Stored data entries
————

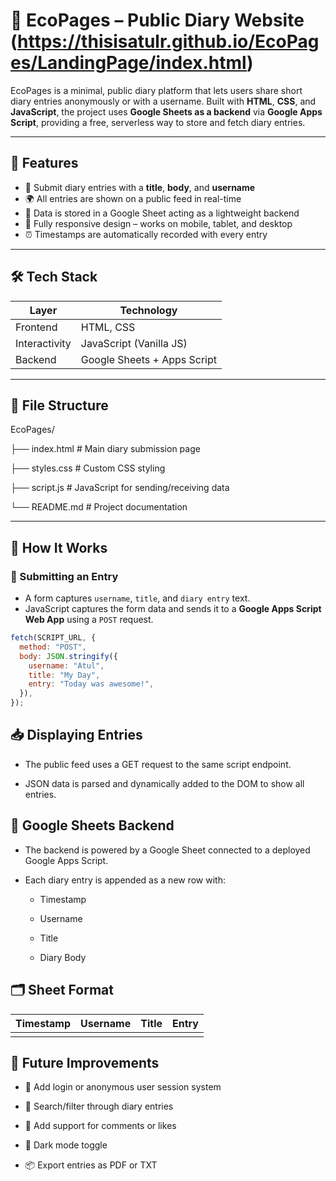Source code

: # 🌿 EcoPages – Public Diary Website (https://thisisatulr.github.io/EcoPages/LandingPage/index.html)

EcoPages is a minimal, public diary platform that lets users share short diary entries anonymously or with a username. Built with **HTML**, **CSS**, and **JavaScript**, the project uses **Google Sheets as a backend** via **Google Apps Script**, providing a free, serverless way to store and fetch diary entries.

---

## 🚀 Features

- 📝 Submit diary entries with a **title**, **body**, and **username**
- 🌍 All entries are shown on a public feed in real-time
- 📄 Data is stored in a Google Sheet acting as a lightweight backend
- 📱 Fully responsive design – works on mobile, tablet, and desktop
- ⏰ Timestamps are automatically recorded with every entry

---

## 🛠️ Tech Stack

| Layer       | Technology                    |
|-------------|-------------------------------|
| Frontend    | HTML, CSS                     |
| Interactivity | JavaScript (Vanilla JS)       |
| Backend     | Google Sheets + Apps Script   |

---

## 📂 File Structure

EcoPages/

├── index.html # Main diary submission page

├── styles.css # Custom CSS styling

├── script.js # JavaScript for sending/receiving data

└── README.md # Project documentation


---

## 🧠 How It Works

### 📝 Submitting an Entry

- A form captures `username`, `title`, and `diary entry` text.
- JavaScript captures the form data and sends it to a **Google Apps Script Web App** using a `POST` request.

```js
fetch(SCRIPT_URL, {
  method: "POST",
  body: JSON.stringify({
    username: "Atul",
    title: "My Day",
    entry: "Today was awesome!",
  }),
});
```

## 📥 Displaying Entries
- The public feed uses a GET request to the same script endpoint.

- JSON data is parsed and dynamically added to the DOM to show all entries.

## 📄 Google Sheets Backend
- The backend is powered by a Google Sheet connected to a deployed Google Apps Script.

- Each diary entry is appended as a new row with:

  - Timestamp

  - Username

  - Title

  - Diary Body

## 🗂 Sheet Format
| Timestamp |	Username | Title | Entry |
|-----------|----------|-------|-------|
|           |          |       |       |

## 🌈 Future Improvements
- 🔐 Add login or anonymous user session system

- 🔎 Search/filter through diary entries

- 💬 Add support for comments or likes

- 🌙 Dark mode toggle

- 📦 Export entries as PDF or TXT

————

* _Instructions to follow_
In the entries above, the lines from the one bearing "- JavaScript captures" up to and including the one bearing "- The backend" should be transcribed exactly; no other line is wanted.

* _Output below_
- JavaScript captures the form data and sends it to a **Google Apps Script Web App** using a `POST` request.

```js
fetch(SCRIPT_URL, {
  method: "POST",
  body: JSON.stringify({
    username: "Atul",
    title: "My Day",
    entry: "Today was awesome!",
  }),
});
```

## 📥 Displaying Entries
- The public feed uses a GET request to the same script endpoint.

- JSON data is parsed and dynamically added to the DOM to show all entries.

## 📄 Google Sheets Backend
- The backend is powered by a Google Sheet connected to a deployed Google Apps Script.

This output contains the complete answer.